VFP Semantics (Phase 5 — New)

VFP instruction semantics are modeled using abstract axioms on bit patterns (I32.int). This approach:

• Closes all 48 VFP-dependent admits honestly (no Admitted, no axiom abuse)
• Uses abstract Parameter/Axiom types for IEEE 754 operations on bit patterns
• Preserves upgrade path to Flocq for T1 result-correspondence proofs

VFP Axioms (21)

Category	Axioms	Purpose
F32 arithmetic	7	f32_add/sub/mul/div/sqrt/abs/neg_bits
F64 arithmetic	7	f64_add/sub/mul/div/sqrt/abs/neg_bits
Comparison	2	f32_compare_flags, f64_compare_flags
Conversion	4	cvt_f32_to_f64, cvt_f64_to_f32, cvt_s32_to_f32, cvt_f32_to_s32

To upgrade to T1 result-correspondence proofs, replace these axioms with Flocq IEEE 754 definitions and prove correspondence with WASM float semantics.

Axioms

Integers.v — I32 Module (13 axioms)

Axiom	Purpose
I32.clz	Count leading zeros function
I32.ctz	Count trailing zeros function
I32.popcnt	Population count function
I32.rbit	Reverse bits function (ARM RBIT)
I32.clz_rbit	clz(rbit(v)) = ctz(v) — connects RBIT+CLZ to CTZ
I32.clz_range	0 <= clz(x) <= 32
I32.ctz_range	0 <= ctz(x) <= 32
I32.popcnt_range	0 <= popcnt(x) <= 32
I32.div_mul_rem_unsigned	Division/remainder relationship (unsigned)
I32.div_mul_rem_signed	Division/remainder relationship (signed)
I32.remu_formula	r = a - (a/b) * b (unsigned)
I32.rems_formula	r = a - (a/b) * b (signed)
I32.rotl_rotr_sub	rotl x y = rotr x (sub (repr 32) y) — rotl via rotr

ArmSemantics.v — VFP Operations (21 axioms)

Axiom	Purpose
f32_add/sub/mul/div_bits	F32 binary arithmetic on bit patterns
f32_sqrt/abs/neg_bits	F32 unary operations on bit patterns
f64_add/sub/mul/div_bits	F64 binary arithmetic on bit patterns
f64_sqrt/abs/neg_bits	F64 unary operations on bit patterns
f32_compare_flags	F32 comparison -> ARM condition flags
f64_compare_flags	F64 comparison -> ARM condition flags
cvt_f32_to_f64_bits	F32 -> F64 promotion
cvt_f64_to_f32_bits	F64 -> F32 demotion
cvt_s32_to_f32_bits	Signed int -> F32 conversion
cvt_f32_to_s32_bits	F32 -> Signed int conversion

Integers.v — I64 Module (6 axioms)

Axiom	Purpose
I64.clz	Count leading zeros function (64-bit)
I64.ctz	Count trailing zeros function (64-bit)
I64.popcnt	Population count function (64-bit)
I64.clz_range	0 <= clz(x) <= 64
I64.ctz_range	0 <= ctz(x) <= 64
I64.popcnt_range	0 <= popcnt(x) <= 64

ArmFlagLemmas.v (1 axiom)

Axiom	Purpose
nv_flag_sub_lts	N!=V flag after CMP <-> signed less-than (ARM architecture property)

ArmRefinement.v (1 axiom)

Axiom	Purpose
sail_exec_instr	Placeholder for Sail ARM specification (not yet imported)

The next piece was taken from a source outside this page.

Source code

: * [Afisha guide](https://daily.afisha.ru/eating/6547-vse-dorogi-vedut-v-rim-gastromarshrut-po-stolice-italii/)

Total: 41 axioms (13 I32 + 6 I64 + 20 VFP + 1 flag + 1 refinement)

Flag-Correspondence Lemmas (ArmFlagLemmas.v)

10 lemmas connecting ARM condition flags to WASM comparison operations:

Lemma	Meaning
z_flag_sub_eq	Z flag <-> I32.eq (fully proved)
c_flag_sub_geu	C flag <-> negb (I32.ltu) (fully proved)
nv_flag_sub_lts	N!=V <-> I32.lts (axiomatized -- ARM architecture fact)
flags_ne	negb Z <-> I32.ne (derived)
flags_ltu	negb C <-> I32.ltu (derived)
flags_ges	N=V <-> I32.ges (derived)
flags_geu	C <-> I32.geu (derived)
flags_gts	!Z && N=V <-> I32.gts (derived)
flags_gtu	C && !Z <-> I32.gtu (derived)
flags_les	Z
flags_leu	!C

Per-File Breakdown

File	Qed	Admitted	Tier
Correctness.v	6	0	T1
CorrectnessSimple.v	29	0	T2
CorrectnessI32.v	29	0	T1
CorrectnessI64.v	29	0	T1+T2
CorrectnessI64Comparisons.v	19	0	T2
CorrectnessF32.v	20	0	T2
CorrectnessF64.v	20	0	T2
CorrectnessConversions.v	21	0	T2
CorrectnessMemory.v	8	0	T2
CorrectnessComplete.v	1	0	T2
ArmRefinement.v	0	2	T3
Integers.v	10	1	Infra/T3
ArmFlagLemmas.v	10	0	Infra
Tactics.v	1	0	Infra
ArmState.v	11	0	Infra
ArmSemantics.v	7	0	Infra
WasmSemantics.v	6	0	Infra
Compilation.v	5	0	Infra
Base.v	4	0	Infra
StateMonad.v	3	0	Infra
WasmValues.v	2	0	Infra

Phase History

Phase 5 (Current): VFP floating-point semantics

• Added abstract VFP operation axioms (21 axioms on bit patterns)
• Modeled all VFP instructions in ArmSemantics.v (arithmetic, comparison, conversion, move, load/store)
• Closed all 48 VFP-dependent admits (CorrectnessF32, CorrectnessF64, CorrectnessConversions, CorrectnessMemory)
• NOTE: i64_to_i32_to_i64_wrap in Integers.v remains Admitted (Rocq 9 Z.mod_mod issue)
• Added VFP register get/set lemmas to ArmState.v
• Result: 52 -> 3 Admitted (2 ArmRefinement Sail placeholders + 1 Integers.v)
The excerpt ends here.